Krista, Zack, Tony, Jaime, Parag, Marco, Zack

Agenda and Notes:

CCB_ADDRESS can be a list of comma separated host. How is it handled by the different daemons, especially a startd and its starters?

  • is it using the first and falling back to the following in case of problems
  • keeps switching
  • is using different ones for different daemons on the same installation (under the same master)
  • Takes the first one always and tries to use that one. Fails over to second
    one if problems. Not random unless you specify "random_choice". But this
    random choice happens every time there is a CCB lookup.

I was wondering if there is a way to save in the classad and collect at the end information from previous (e.g. preempted) executions of the same job. I’d like to learn more about job_machine_attrs/job_machine_attrs_history_length and SYSTEM_JOB_MACHINE_ATTRS/SYSTEM_JOB_MACHINE_ATTRS_HISTORY_LENGTH that I think could provide a solution. I think the last 2 are the equivalent of the first 2 are in the job submit file.
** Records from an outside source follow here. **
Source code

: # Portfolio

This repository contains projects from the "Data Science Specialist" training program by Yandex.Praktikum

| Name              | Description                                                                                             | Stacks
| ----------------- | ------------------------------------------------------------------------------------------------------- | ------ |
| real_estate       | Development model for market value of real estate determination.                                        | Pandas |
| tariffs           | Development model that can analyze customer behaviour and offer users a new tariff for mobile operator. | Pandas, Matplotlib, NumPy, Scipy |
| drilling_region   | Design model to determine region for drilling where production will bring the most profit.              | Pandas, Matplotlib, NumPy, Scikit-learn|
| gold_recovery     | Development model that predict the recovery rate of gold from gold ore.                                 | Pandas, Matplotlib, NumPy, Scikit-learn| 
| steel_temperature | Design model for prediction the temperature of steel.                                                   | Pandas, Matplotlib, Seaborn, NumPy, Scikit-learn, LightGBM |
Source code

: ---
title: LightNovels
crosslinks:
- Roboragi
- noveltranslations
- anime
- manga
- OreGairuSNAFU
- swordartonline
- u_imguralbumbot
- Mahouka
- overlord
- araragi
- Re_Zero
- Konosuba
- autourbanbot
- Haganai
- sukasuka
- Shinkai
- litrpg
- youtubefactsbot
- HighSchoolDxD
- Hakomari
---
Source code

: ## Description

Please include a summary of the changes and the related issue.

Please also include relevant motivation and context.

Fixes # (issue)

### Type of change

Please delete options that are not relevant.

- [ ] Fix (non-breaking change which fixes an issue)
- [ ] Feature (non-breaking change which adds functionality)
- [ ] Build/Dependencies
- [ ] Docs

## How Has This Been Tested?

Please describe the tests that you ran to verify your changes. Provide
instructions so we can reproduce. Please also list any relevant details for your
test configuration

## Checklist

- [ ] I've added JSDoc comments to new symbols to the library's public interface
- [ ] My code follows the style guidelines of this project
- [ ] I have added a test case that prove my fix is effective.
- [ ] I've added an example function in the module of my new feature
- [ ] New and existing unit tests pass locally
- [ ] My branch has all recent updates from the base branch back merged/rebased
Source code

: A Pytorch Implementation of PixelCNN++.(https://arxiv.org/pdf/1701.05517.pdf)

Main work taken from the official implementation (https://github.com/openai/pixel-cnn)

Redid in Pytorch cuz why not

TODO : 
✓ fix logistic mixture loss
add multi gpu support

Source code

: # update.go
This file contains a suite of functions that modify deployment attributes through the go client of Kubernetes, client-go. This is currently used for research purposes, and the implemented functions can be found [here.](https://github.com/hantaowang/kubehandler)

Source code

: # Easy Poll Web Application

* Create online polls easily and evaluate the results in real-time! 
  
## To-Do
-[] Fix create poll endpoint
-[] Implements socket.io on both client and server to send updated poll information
  • I was wondering if I can count on the list being consistent if I save multiple attributes, e.g. saving Machine and CommittedTime,
  • MachineAttrMachine0 the job used MachineAttrCommittedTime0, ...
  • MachineAttrMachine1 the job used MachineAttrCommittedTime1, ...
  • how are they performance-wise (how much overhead)?
  • would you suggest a different solution?
  • Didn't follow all of the discussion, but you can put all the classad attributes in SYSTEM_JOB_MACHINE_ATTRS to keep history.

Status of nova gahp

  • No change, communication black hole

DES Use case
The Dark Energy Survey (DES) program uses a camera to survey the sky in an
attempt to understand the cause for the acceleration in the expansion rate of
the universe.  Another experiment, the Laser Interferometer Gravitational Wave
Observatory (LIGO) is searching for gravitational waves.  LIGO can narrow
signals down to a relatively small ring in the sky (still a very large section
of the sky).  A researcher has proposed that LIGO send the coordinates to DES
and DES will focus in on this area of the sky and perform an in depth analysis.
These events have a relatively short life span, so DES must be notified quickly
and DES needs to process their data quickly for further refinement and analysis.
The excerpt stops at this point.